## REQUIRED ACTION
Scan the lines below for the string "within" and copy every one that has it.

(Stored data entries)
____
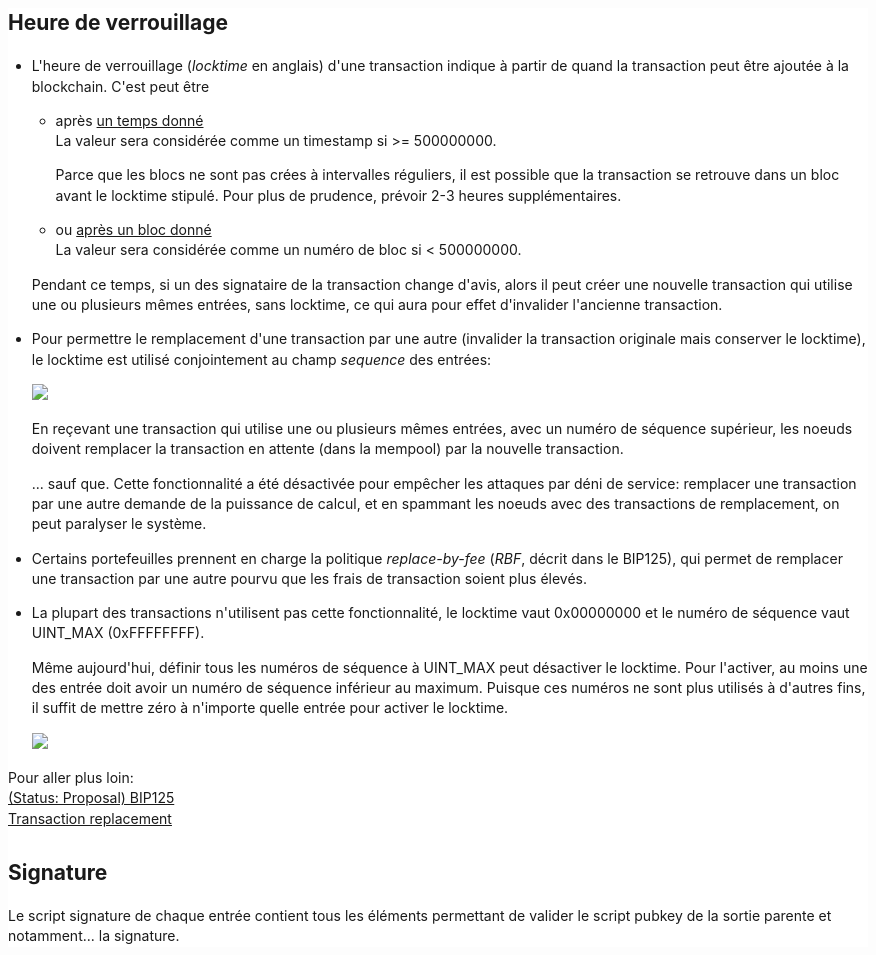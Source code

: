 ## Heure de verrouillage

* L'heure de verrouillage (*locktime* en anglais) d'une transaction indique à partir de quand la transaction peut être ajoutée à la blockchain. C'est peut être

  * après <ins>un temps donné</ins>  
    La valeur sera considérée comme un timestamp si >= 500000000.

    Parce que les blocs ne sont pas crées à intervalles réguliers, il est possible que la transaction se retrouve dans un bloc avant le locktime stipulé. Pour plus de prudence, prévoir 2-3 heures supplémentaires.

  * ou <ins>après un bloc donné</ins>  
    La valeur sera considérée comme un numéro de bloc si < 500000000.

  Pendant ce temps, si un des signataire de la transaction change d'avis, alors il peut créer une nouvelle transaction qui utilise une ou plusieurs mêmes entrées, sans locktime, ce qui aura pour effet d'invalider l'ancienne transaction.

* Pour permettre le remplacement d'une transaction par une autre (invalider la transaction originale mais conserver le locktime), le locktime est utilisé conjointement au champ *sequence* des entrées:

  ![](https://i.imgur.com/Pv9Jtpj.png)

  En reçevant une transaction qui utilise une ou plusieurs mêmes entrées, avec un numéro de séquence supérieur, les noeuds doivent remplacer la transaction en attente (dans la mempool) par la nouvelle transaction.

  ... sauf que. Cette fonctionnalité a été désactivée pour empêcher les attaques par déni de service: remplacer une transaction par une autre demande de la puissance de calcul, et en spammant les noeuds avec des transactions de remplacement, on peut paralyser le système.

* Certains portefeuilles prennent en charge la politique *replace-by-fee* (*RBF*, décrit dans le BIP125), qui permet de remplacer une transaction par une autre pourvu que les frais de transaction soient plus élevés.

* La plupart des transactions n'utilisent pas cette fonctionnalité, le locktime vaut 0x00000000 et le numéro de séquence vaut UINT_MAX (0xFFFFFFFF).

  Même aujourd'hui, définir tous les numéros de séquence à UINT_MAX peut désactiver le locktime. Pour l'activer, au moins une des entrée doit avoir un numéro de séquence inférieur au maximum. Puisque ces numéros ne sont plus utilisés à d'autres fins, il suffit de mettre zéro à n'importe quelle entrée pour activer le locktime.

  ![](https://i.imgur.com/j5MDslL.png)

Pour aller plus loin:  
[(Status: Proposal) BIP125](https://github.com/bitcoin/bips/blob/master/bip-0125.mediawiki)  
[Transaction replacement](https://en.bitcoin.it/wiki/Transaction_replacement) 

## Signature

Le script signature de chaque entrée contient tous les éléments permettant de valider le script pubkey de la sortie parente et notamment... la signature.
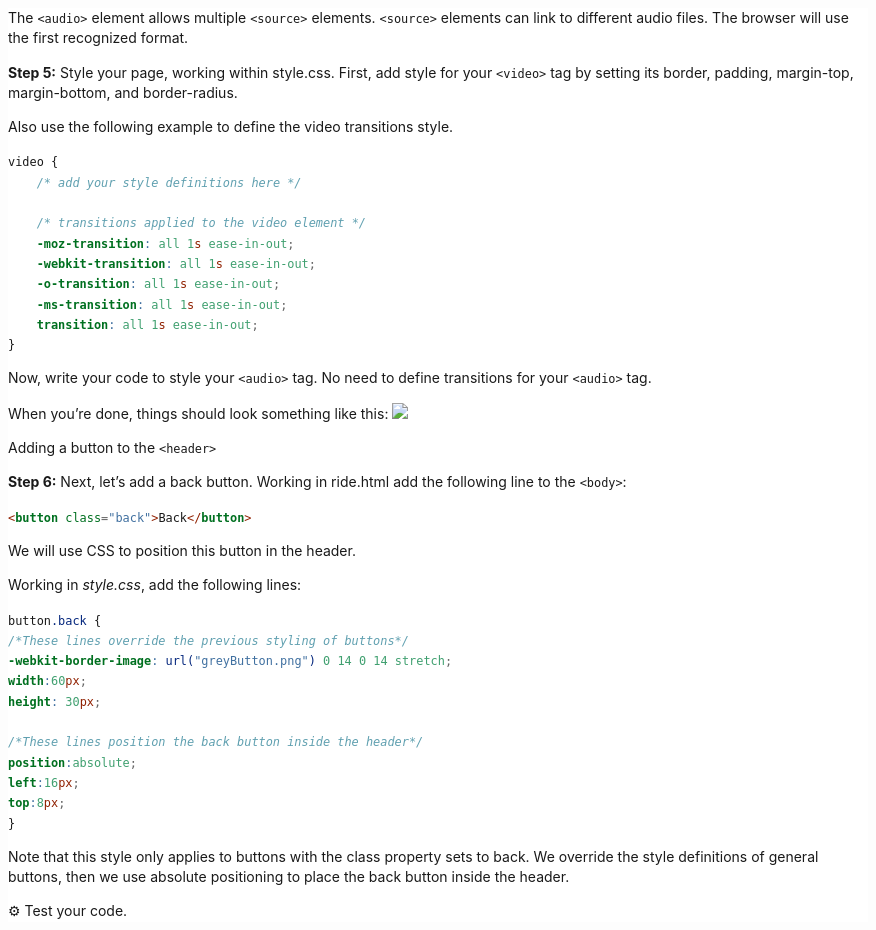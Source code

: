 The `<audio>` element allows multiple `<source>` elements. `<source>` elements can link to different audio files. The browser will use the first recognized format.
  
**Step 5:** Style your page, working within style.css.
First, add style for your `<video>` tag by setting its border, padding, margin-top, margin-bottom, and border-radius.
 
Also use the following example to define the video transitions style.
```css
video {
 	/* add your style definitions here */
 
 	/* transitions applied to the video element */
 	-moz-transition: all 1s ease-in-out;
 	-webkit-transition: all 1s ease-in-out;
 	-o-transition: all 1s ease-in-out;
 	-ms-transition: all 1s ease-in-out;
 	transition: all 1s ease-in-out;
}
```
Now, write your code to style your `<audio>` tag. No need to define transitions for your `<audio>` tag.
 
When you’re done, things should look something like this:
![](https://github.com/cs3041-c24/lab2/blob/main/media/image4.png)
 
Adding a button to the `<header>`
 
**Step 6:** Next, let’s add a back button. Working in ride.html add the following line to the `<body>`:  	
```html
<button class="back">Back</button>
```
 
We will use CSS to position this button in the header.
 
Working in *style.css*, add the following lines:
```css
button.back {
/*These lines override the previous styling of buttons*/
-webkit-border-image: url("greyButton.png") 0 14 0 14 stretch;
width:60px;
height: 30px;
 
/*These lines position the back button inside the header*/
position:absolute;
left:16px;
top:8px;
}
```
 
Note that this style only applies to buttons with the class property sets to back.
We override the style definitions of general buttons, then we use absolute positioning to place the back button inside the header.
 
⚙️ Test your code.
 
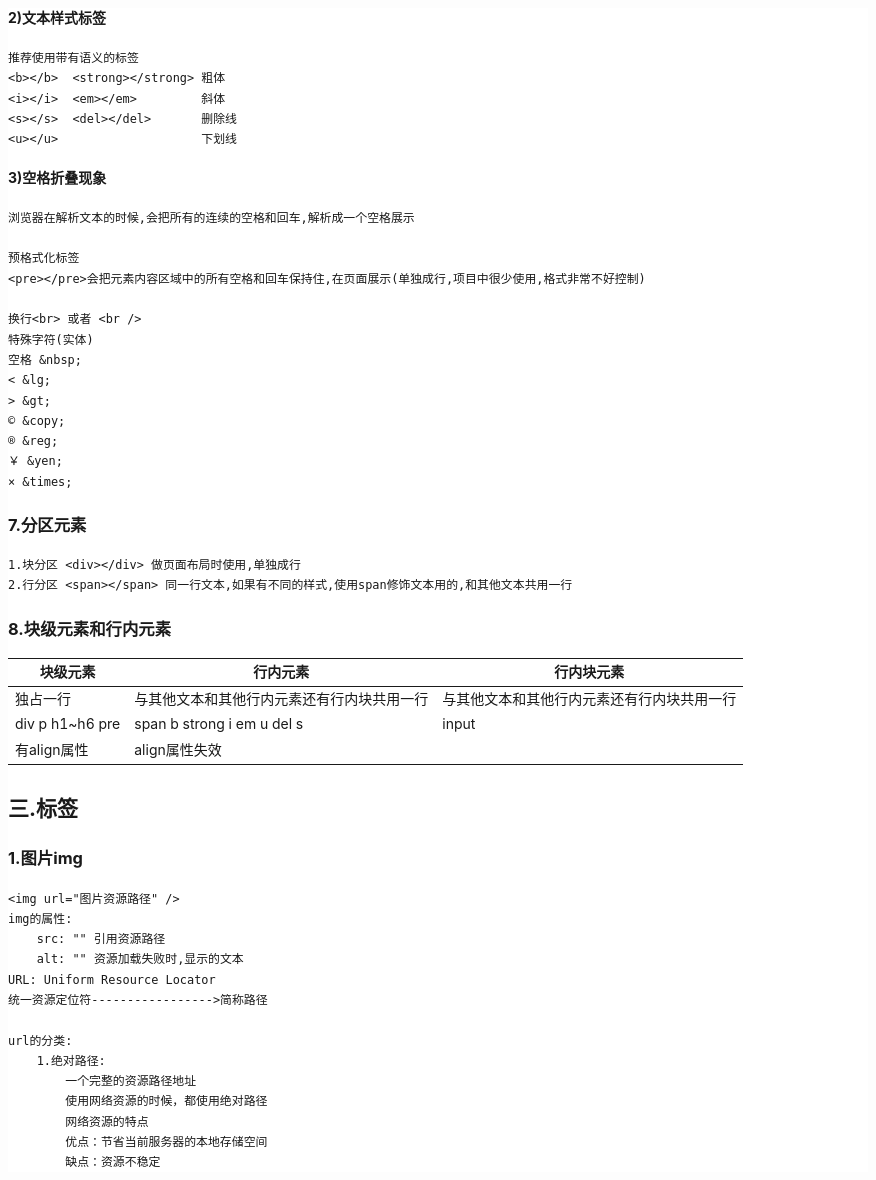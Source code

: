 #### 2)文本样式标签

```
推荐使用带有语义的标签
<b></b>  <strong></strong> 粗体
<i></i>  <em></em>         斜体
<s></s>  <del></del>       删除线
<u></u>                    下划线
```

#### 3)空格折叠现象

```
浏览器在解析文本的时候,会把所有的连续的空格和回车,解析成一个空格展示

预格式化标签
<pre></pre>会把元素内容区域中的所有空格和回车保持住,在页面展示(单独成行,项目中很少使用,格式非常不好控制)

换行<br> 或者 <br />
特殊字符(实体)
空格 &nbsp;
< &lg;
> &gt;
© &copy;
® &reg;
￥ &yen;
× &times;
```

### 7.分区元素

```
1.块分区 <div></div> 做页面布局时使用,单独成行
2.行分区 <span></span> 同一行文本,如果有不同的样式,使用span修饰文本用的,和其他文本共用一行
```

### 8.块级元素和行内元素

| 块级元素           | 行内元素                                   | 行内块元素                                 |
| ------------------ | ------------------------------------------ | ------------------------------------------ |
| 独占一行           | 与其他文本和其他行内元素还有行内块共用一行 | 与其他文本和其他行内元素还有行内块共用一行 |
| div  p  h1~h6  pre | span  b strong  i em u del s               | input                                      |
| 有align属性        | align属性失效                              |                                            |

## 三.标签

### 1.图片img

```
<img url="图片资源路径" />
img的属性:
	src: "" 引用资源路径
	alt: "" 资源加载失败时,显示的文本
URL: Uniform Resource Locator
统一资源定位符----------------->简称路径

url的分类:
	1.绝对路径:
		一个完整的资源路径地址
		使用网络资源的时候，都使用绝对路径
		网络资源的特点
		优点：节省当前服务器的本地存储空间
		缺点：资源不稳定
```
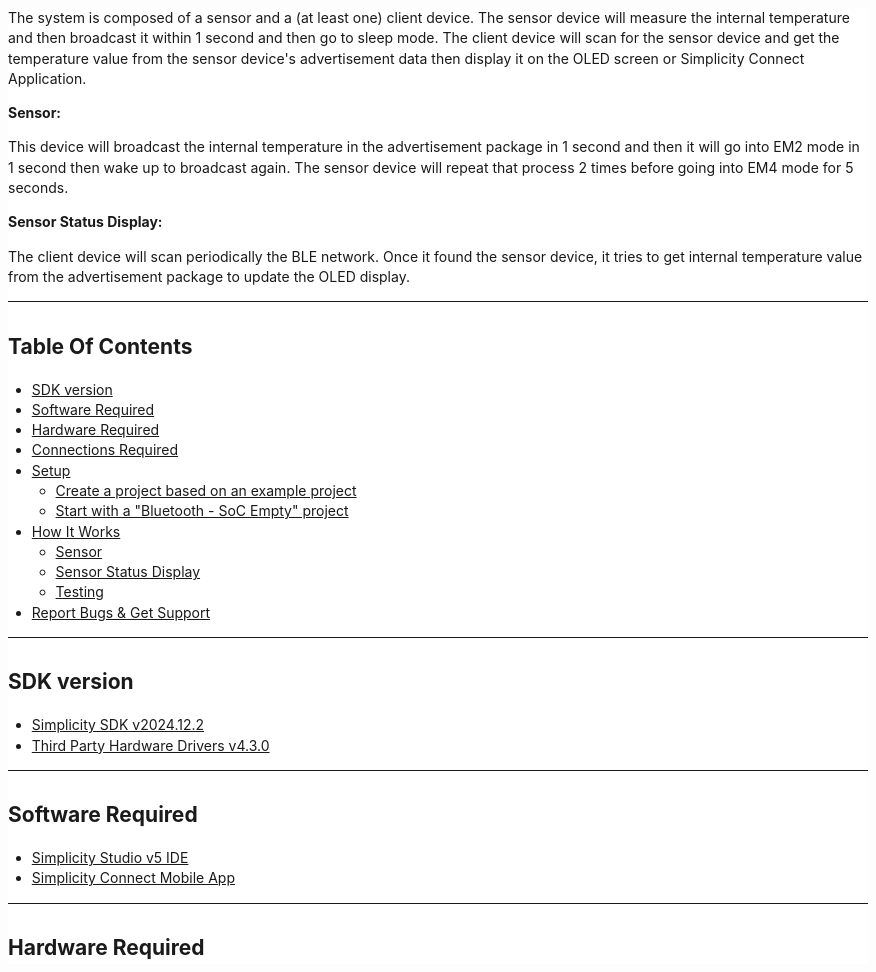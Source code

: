 The system is composed of a sensor and a (at least one) client device. The sensor device will measure the internal temperature and then broadcast it within 1 second and then go to sleep mode. The client device will scan for the sensor device and get the temperature value from the sensor device's advertisement data then display it on the OLED screen or Simplicity Connect Application.

**Sensor:**

This device will broadcast the internal temperature in the advertisement package in 1 second and then it will go into EM2 mode in 1 second then wake up to broadcast again. The sensor device will repeat that process 2 times before going into EM4 mode for 5 seconds.

**Sensor Status Display:**

The client device will scan periodically the BLE network. Once it found the sensor device, it tries to get internal temperature value from the advertisement package to update the OLED display.

---

## Table Of Contents ##

- [SDK version](#sdk-version)
- [Software Required](#software-required)
- [Hardware Required](#hardware-required)
- [Connections Required](#connections-required)
- [Setup](#setup)
  - [Create a project based on an example project](#create-a-project-based-on-an-example-project)
  - [Start with a "Bluetooth - SoC Empty" project](#start-with-a-bluetooth---soc-empty-project)
- [How It Works](#how-it-works)
  - [Sensor](#sensor)
  - [Sensor Status Display](#sensor-status-display)
  - [Testing](#testing)
- [Report Bugs & Get Support](#report-bugs--get-support)

---

## SDK version ##

- [Simplicity SDK v2024.12.2](https://github.com/SiliconLabs/simplicity_sdk)
- [Third Party Hardware Drivers v4.3.0](https://github.com/SiliconLabs/third_party_hw_drivers_extension)

---

## Software Required ##

- [Simplicity Studio v5 IDE](https://www.silabs.com/developers/simplicity-studio)
- [Simplicity Connect Mobile App](https://www.silabs.com/developer-tools/simplicity-connect-mobile-app)

---

## Hardware Required ##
____
## RESPONSE
**Step 5:** Style your page, working within style.css.
: The system is composed of a sensor and a (at least one) client device. The sensor device will measure the internal temperature and then broadcast it within 1 second and then go to sleep mode. The client device will scan for the sensor device and get the temperature value from the sensor device's advertisement data then display it on the OLED screen or Simplicity Connect Application.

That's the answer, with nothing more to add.